Overview
A pioneer of modern art in Iran, Marcos Grigorian was an artist, teacher, gallerist, collector and curator. He organised the first national Tehran Biennial in 1958 after representing Iran in the 1956 Venice Biennale. Grigorian lived a nomadic life between the Soviet Union, Iran, Italy, the United States and Armenia. His diverse practice included performative photography as well as figurative and expressionist paintings that were often made with humble materials such as earth, straw, mud, found objects and perishable food. Through the use of these resources, Grigorian’s work can be read as a suggestive precursor to land art as we know it today; he engages at once with the locality and a global art language, without being derivative or overtly ethnic.

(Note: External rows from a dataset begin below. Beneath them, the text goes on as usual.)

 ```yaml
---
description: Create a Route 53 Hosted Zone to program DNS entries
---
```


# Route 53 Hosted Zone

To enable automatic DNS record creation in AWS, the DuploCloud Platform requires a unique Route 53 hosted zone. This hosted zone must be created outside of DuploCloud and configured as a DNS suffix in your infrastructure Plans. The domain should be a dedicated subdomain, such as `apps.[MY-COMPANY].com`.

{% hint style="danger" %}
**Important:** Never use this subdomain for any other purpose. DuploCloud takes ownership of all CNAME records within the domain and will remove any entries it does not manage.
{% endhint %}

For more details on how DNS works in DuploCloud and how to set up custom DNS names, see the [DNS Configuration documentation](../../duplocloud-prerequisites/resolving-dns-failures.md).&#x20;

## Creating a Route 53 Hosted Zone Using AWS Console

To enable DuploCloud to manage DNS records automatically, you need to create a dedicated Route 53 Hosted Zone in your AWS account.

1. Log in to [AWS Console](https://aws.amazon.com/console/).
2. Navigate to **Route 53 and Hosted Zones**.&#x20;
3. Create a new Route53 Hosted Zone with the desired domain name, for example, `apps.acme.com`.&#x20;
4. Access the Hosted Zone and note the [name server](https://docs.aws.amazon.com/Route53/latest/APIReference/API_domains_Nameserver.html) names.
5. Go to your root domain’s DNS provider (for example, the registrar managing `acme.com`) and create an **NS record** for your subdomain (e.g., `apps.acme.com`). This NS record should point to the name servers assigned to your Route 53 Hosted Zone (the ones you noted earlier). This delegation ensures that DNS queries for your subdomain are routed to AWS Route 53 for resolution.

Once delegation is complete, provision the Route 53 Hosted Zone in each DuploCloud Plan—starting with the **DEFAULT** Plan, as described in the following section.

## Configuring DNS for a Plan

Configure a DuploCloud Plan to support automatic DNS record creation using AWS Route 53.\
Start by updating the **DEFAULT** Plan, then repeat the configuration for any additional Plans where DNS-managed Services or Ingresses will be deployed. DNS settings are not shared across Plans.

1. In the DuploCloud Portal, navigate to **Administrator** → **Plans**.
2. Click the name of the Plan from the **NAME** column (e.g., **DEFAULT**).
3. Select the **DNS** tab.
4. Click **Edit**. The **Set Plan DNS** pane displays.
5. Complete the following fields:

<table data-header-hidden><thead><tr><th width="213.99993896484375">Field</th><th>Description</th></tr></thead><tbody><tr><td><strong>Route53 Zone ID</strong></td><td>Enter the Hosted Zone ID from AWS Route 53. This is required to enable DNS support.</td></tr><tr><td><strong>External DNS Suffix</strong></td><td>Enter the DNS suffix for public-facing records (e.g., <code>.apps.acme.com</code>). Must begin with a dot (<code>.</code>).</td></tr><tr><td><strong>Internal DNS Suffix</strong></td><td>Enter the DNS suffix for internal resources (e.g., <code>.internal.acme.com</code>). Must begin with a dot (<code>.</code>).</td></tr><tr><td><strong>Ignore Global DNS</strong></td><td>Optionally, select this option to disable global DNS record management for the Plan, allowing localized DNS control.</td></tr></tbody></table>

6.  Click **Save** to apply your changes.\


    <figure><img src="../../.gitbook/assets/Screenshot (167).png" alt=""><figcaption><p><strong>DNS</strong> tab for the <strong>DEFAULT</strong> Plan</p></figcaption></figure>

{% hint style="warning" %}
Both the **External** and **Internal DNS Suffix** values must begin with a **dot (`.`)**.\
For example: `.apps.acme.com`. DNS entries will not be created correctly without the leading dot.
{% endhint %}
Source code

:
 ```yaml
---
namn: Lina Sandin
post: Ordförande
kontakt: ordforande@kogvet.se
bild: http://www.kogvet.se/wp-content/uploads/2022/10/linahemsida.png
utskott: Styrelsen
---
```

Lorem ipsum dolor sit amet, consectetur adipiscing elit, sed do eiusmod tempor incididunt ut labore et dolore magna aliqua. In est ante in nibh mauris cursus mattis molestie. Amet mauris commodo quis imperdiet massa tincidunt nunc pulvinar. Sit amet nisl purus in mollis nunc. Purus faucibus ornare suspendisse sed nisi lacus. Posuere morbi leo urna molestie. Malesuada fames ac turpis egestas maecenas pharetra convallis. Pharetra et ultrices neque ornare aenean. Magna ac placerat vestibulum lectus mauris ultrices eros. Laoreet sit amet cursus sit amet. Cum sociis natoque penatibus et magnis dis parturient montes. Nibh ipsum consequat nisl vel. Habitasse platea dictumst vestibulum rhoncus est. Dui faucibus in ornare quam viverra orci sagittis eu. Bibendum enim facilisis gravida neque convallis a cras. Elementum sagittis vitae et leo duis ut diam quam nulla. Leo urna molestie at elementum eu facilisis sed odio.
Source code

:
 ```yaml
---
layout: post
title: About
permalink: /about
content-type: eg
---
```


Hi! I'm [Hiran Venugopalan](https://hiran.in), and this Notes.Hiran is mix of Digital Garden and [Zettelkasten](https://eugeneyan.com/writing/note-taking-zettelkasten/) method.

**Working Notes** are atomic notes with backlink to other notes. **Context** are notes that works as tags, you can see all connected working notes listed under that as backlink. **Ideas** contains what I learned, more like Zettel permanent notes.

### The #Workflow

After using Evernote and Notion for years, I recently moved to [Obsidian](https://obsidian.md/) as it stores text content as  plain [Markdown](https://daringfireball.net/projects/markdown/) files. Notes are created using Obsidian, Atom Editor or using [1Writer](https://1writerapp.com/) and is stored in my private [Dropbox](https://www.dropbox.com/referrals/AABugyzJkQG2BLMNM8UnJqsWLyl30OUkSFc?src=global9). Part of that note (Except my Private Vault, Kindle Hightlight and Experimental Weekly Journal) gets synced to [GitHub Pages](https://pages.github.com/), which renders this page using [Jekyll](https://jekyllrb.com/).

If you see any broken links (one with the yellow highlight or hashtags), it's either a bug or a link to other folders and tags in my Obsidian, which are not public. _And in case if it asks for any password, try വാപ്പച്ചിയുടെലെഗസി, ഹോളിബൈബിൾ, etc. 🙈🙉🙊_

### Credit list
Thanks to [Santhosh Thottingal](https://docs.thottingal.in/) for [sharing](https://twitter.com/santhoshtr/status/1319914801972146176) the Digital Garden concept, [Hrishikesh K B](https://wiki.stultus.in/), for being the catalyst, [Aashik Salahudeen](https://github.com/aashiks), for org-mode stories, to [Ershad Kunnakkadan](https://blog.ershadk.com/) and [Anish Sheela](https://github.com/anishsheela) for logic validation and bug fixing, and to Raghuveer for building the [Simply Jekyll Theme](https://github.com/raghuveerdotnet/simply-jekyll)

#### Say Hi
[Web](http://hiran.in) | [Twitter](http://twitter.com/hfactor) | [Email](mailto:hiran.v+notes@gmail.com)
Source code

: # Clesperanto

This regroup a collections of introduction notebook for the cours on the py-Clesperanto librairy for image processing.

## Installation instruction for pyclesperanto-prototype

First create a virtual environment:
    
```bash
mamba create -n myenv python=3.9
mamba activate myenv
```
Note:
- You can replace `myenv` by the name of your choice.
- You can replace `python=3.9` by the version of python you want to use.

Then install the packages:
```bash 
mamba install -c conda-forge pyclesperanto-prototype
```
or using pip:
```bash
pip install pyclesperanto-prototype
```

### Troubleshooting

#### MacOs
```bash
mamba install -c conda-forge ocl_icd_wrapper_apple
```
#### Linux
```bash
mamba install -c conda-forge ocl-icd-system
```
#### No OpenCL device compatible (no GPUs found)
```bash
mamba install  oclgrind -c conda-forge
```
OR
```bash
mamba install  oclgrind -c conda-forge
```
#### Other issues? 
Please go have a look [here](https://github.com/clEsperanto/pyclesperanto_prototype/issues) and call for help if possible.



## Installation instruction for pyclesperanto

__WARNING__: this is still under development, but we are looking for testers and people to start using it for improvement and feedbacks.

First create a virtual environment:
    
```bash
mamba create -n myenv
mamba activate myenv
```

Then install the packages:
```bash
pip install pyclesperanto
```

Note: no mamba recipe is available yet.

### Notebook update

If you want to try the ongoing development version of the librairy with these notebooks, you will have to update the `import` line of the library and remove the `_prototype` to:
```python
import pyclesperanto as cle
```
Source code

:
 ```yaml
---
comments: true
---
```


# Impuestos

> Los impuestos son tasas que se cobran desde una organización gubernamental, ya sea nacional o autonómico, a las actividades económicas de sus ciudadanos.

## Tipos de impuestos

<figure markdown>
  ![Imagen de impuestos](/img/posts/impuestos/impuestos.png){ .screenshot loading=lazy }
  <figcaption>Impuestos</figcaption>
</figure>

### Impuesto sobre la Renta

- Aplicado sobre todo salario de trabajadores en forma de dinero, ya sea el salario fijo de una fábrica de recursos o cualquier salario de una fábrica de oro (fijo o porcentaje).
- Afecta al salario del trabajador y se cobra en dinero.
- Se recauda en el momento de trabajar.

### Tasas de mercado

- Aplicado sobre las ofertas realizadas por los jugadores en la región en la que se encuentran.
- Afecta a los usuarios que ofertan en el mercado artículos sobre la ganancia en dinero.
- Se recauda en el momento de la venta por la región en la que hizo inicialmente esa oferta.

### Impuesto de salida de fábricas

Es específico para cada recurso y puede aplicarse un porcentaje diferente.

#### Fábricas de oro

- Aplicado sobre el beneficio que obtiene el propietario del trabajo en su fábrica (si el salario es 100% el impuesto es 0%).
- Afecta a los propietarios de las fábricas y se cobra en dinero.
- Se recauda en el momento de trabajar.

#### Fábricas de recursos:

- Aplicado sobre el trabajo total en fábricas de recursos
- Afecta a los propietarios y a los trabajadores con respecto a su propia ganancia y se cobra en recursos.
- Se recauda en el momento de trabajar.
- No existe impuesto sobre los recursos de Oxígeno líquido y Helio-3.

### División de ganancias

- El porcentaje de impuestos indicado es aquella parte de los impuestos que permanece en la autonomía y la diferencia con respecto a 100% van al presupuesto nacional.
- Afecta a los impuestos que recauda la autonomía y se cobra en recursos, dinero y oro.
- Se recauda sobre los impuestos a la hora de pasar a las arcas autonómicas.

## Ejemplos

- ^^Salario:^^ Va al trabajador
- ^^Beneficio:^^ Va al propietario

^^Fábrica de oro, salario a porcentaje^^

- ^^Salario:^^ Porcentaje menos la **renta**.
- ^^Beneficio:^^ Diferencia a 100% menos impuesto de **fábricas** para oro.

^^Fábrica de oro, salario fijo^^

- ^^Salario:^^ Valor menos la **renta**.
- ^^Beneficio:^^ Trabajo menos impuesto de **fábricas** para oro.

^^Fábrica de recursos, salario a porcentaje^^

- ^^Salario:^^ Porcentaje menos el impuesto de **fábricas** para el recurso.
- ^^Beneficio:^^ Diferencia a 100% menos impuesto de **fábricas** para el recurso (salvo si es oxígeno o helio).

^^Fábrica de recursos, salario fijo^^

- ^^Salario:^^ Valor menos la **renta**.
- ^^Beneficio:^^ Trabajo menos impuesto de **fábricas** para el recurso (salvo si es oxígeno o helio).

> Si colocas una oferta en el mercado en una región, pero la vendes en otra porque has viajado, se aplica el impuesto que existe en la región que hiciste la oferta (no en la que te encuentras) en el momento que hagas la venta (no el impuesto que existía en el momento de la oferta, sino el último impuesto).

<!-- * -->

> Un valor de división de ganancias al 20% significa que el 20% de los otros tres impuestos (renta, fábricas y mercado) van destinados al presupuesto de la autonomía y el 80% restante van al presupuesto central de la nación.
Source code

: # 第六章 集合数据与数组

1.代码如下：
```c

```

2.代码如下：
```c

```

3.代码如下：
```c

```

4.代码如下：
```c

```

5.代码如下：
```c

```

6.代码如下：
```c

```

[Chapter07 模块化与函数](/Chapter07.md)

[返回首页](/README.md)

Half a Loaf (1966) is part of Grigorian's well-known pop art series connected to everyday rural life in Iran. Half-eaten bread sits in the midst of natural materials, including soil, sand and mud, to create textured surfaces referencing parched land and the adobe houses found in local Iranian villages. His work Pistachios #1 (1968) is composed of pistachios painted in brown pigment that are fixed to a minimalist base of mud and straw framed by two painted square borders. The repetition of the rectangular shape and the uniform use of colour reflect a refined minimalism, a penchant for a structured geometry and an expression of local popular culture. The work also references the ornate arrangements of pistachio packages in local markets and shop windows in Tehran, where they were a common souvenir and traditional gift item.